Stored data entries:
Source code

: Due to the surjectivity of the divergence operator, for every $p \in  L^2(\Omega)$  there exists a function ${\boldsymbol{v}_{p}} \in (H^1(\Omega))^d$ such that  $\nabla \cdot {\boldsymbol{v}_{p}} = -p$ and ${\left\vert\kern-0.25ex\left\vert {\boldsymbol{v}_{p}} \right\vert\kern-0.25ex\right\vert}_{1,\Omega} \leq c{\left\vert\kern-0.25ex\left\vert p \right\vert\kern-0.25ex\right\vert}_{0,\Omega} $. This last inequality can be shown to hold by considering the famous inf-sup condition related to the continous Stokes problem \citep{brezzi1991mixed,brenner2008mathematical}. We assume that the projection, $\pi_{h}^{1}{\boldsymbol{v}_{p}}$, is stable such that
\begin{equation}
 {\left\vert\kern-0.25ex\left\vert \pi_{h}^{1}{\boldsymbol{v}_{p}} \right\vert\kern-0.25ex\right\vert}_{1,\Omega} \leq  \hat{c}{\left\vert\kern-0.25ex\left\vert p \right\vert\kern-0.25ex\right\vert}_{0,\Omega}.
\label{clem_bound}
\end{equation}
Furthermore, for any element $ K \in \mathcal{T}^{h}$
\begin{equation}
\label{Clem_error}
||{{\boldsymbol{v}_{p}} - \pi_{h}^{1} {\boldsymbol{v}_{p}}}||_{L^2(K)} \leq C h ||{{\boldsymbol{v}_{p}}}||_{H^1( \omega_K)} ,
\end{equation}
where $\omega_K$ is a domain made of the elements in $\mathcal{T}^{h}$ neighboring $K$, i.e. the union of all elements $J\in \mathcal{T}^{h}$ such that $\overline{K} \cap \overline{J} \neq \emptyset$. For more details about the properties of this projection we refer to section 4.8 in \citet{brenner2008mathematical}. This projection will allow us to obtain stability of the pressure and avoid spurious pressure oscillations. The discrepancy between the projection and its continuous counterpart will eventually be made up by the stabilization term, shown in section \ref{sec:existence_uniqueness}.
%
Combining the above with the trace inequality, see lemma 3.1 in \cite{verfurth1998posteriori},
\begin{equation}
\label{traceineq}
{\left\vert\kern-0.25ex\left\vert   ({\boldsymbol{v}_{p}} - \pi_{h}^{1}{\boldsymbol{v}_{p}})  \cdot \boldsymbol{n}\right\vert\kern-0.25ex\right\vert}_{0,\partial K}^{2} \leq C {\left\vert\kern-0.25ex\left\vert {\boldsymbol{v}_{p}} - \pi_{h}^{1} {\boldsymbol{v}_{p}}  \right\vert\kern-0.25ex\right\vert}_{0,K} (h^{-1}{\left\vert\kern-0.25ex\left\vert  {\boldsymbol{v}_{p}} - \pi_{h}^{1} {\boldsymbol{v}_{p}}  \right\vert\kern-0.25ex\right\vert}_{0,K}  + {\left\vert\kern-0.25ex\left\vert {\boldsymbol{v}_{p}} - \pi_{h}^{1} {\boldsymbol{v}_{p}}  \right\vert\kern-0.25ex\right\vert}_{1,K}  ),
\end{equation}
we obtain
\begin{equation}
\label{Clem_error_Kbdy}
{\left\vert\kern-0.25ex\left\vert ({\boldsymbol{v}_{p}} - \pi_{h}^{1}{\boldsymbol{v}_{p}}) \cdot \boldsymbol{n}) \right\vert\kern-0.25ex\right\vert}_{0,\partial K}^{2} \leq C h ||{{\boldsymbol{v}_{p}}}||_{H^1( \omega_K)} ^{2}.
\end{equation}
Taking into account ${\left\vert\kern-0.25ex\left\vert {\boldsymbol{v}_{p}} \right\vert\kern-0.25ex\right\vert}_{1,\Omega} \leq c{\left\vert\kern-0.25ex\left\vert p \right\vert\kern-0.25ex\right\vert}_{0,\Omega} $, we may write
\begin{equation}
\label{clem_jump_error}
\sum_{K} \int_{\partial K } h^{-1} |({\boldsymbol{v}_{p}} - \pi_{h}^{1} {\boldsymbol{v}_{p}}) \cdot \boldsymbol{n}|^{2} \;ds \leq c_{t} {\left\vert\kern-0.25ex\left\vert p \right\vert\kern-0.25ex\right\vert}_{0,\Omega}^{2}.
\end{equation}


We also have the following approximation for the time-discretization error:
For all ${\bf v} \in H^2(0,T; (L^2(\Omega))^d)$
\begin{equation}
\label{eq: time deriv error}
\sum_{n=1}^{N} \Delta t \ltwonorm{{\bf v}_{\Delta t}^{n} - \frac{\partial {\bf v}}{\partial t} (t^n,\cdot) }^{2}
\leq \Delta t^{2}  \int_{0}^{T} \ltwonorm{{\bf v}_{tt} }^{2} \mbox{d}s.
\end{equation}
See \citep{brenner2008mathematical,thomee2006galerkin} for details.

* [TASK STATEMENT]
Could you copy out the data in full, exactly as it is written?

* [RESULT FOR THIS EXERCISE]
Source code

: Due to the surjectivity of the divergence operator, for every $p \in  L^2(\Omega)$  there exists a function ${\boldsymbol{v}_{p}} \in (H^1(\Omega))^d$ such that  $\nabla \cdot {\boldsymbol{v}_{p}} = -p$ and ${\left\vert\kern-0.25ex\left\vert {\boldsymbol{v}_{p}} \right\vert\kern-0.25ex\right\vert}_{1,\Omega} \leq c{\left\vert\kern-0.25ex\left\vert p \right\vert\kern-0.25ex\right\vert}_{0,\Omega} $. This last inequality can be shown to hold by considering the famous inf-sup condition related to the continous Stokes problem \citep{brezzi1991mixed,brenner2008mathematical}. We assume that the projection, $\pi_{h}^{1}{\boldsymbol{v}_{p}}$, is stable such that
\begin{equation}
 {\left\vert\kern-0.25ex\left\vert \pi_{h}^{1}{\boldsymbol{v}_{p}} \right\vert\kern-0.25ex\right\vert}_{1,\Omega} \leq  \hat{c}{\left\vert\kern-0.25ex\left\vert p \right\vert\kern-0.25ex\right\vert}_{0,\Omega}.
\label{clem_bound}
\end{equation}
Furthermore, for any element $ K \in \mathcal{T}^{h}$
\begin{equation}
\label{Clem_error}
||{{\boldsymbol{v}_{p}} - \pi_{h}^{1} {\boldsymbol{v}_{p}}}||_{L^2(K)} \leq C h ||{{\boldsymbol{v}_{p}}}||_{H^1( \omega_K)} ,
\end{equation}
where $\omega_K$ is a domain made of the elements in $\mathcal{T}^{h}$ neighboring $K$, i.e. the union of all elements $J\in \mathcal{T}^{h}$ such that $\overline{K} \cap \overline{J} \neq \emptyset$. For more details about the properties of this projection we refer to section 4.8 in \citet{brenner2008mathematical}. This projection will allow us to obtain stability of the pressure and avoid spurious pressure oscillations. The discrepancy between the projection and its continuous counterpart will eventually be made up by the stabilization term, shown in section \ref{sec:existence_uniqueness}.
%
Combining the above with the trace inequality, see lemma 3.1 in \cite{verfurth1998posteriori},
\begin{equation}
\label{traceineq}
{\left\vert\kern-0.25ex\left\vert   ({\boldsymbol{v}_{p}} - \pi_{h}^{1}{\boldsymbol{v}_{p}})  \cdot \boldsymbol{n}\right\vert\kern-0.25ex\right\vert}_{0,\partial K}^{2} \leq C {\left\vert\kern-0.25ex\left\vert {\boldsymbol{v}_{p}} - \pi_{h}^{1} {\boldsymbol{v}_{p}}  \right\vert\kern-0.25ex\right\vert}_{0,K} (h^{-1}{\left\vert\kern-0.25ex\left\vert  {\boldsymbol{v}_{p}} - \pi_{h}^{1} {\boldsymbol{v}_{p}}  \right\vert\kern-0.25ex\right\vert}_{0,K}  + {\left\vert\kern-0.25ex\left\vert {\boldsymbol{v}_{p}} - \pi_{h}^{1} {\boldsymbol{v}_{p}}  \right\vert\kern-0.25ex\right\vert}_{1,K}  ),
\end{equation}
we obtain
\begin{equation}
\label{Clem_error_Kbdy}
{\left\vert\kern-0.25ex\left\vert ({\boldsymbol{v}_{p}} - \pi_{h}^{1}{\boldsymbol{v}_{p}}) \cdot \boldsymbol{n}) \right\vert\kern-0.25ex\right\vert}_{0,\partial K}^{2} \leq C h ||{{\boldsymbol{v}_{p}}}||_{H^1( \omega_K)} ^{2}.
\end{equation}
Taking into account ${\left\vert\kern-0.25ex\left\vert {\boldsymbol{v}_{p}} \right\vert\kern-0.25ex\right\vert}_{1,\Omega} \leq c{\left\vert\kern-0.25ex\left\vert p \right\vert\kern-0.25ex\right\vert}_{0,\Omega} $, we may write
\begin{equation}
\label{clem_jump_error}
\sum_{K} \int_{\partial K } h^{-1} |({\boldsymbol{v}_{p}} - \pi_{h}^{1} {\boldsymbol{v}_{p}}) \cdot \boldsymbol{n}|^{2} \;ds \leq c_{t} {\left\vert\kern-0.25ex\left\vert p \right\vert\kern-0.25ex\right\vert}_{0,\Omega}^{2}.
\end{equation}


We also have the following approximation for the time-discretization error:
For all ${\bf v} \in H^2(0,T; (L^2(\Omega))^d)$
\begin{equation}
\label{eq: time deriv error}
\sum_{n=1}^{N} \Delta t \ltwonorm{{\bf v}_{\Delta t}^{n} - \frac{\partial {\bf v}}{\partial t} (t^n,\cdot) }^{2}
\leq \Delta t^{2}  \int_{0}^{T} \ltwonorm{{\bf v}_{tt} }^{2} \mbox{d}s.
\end{equation}
See \citep{brenner2008mathematical,thomee2006galerkin} for details.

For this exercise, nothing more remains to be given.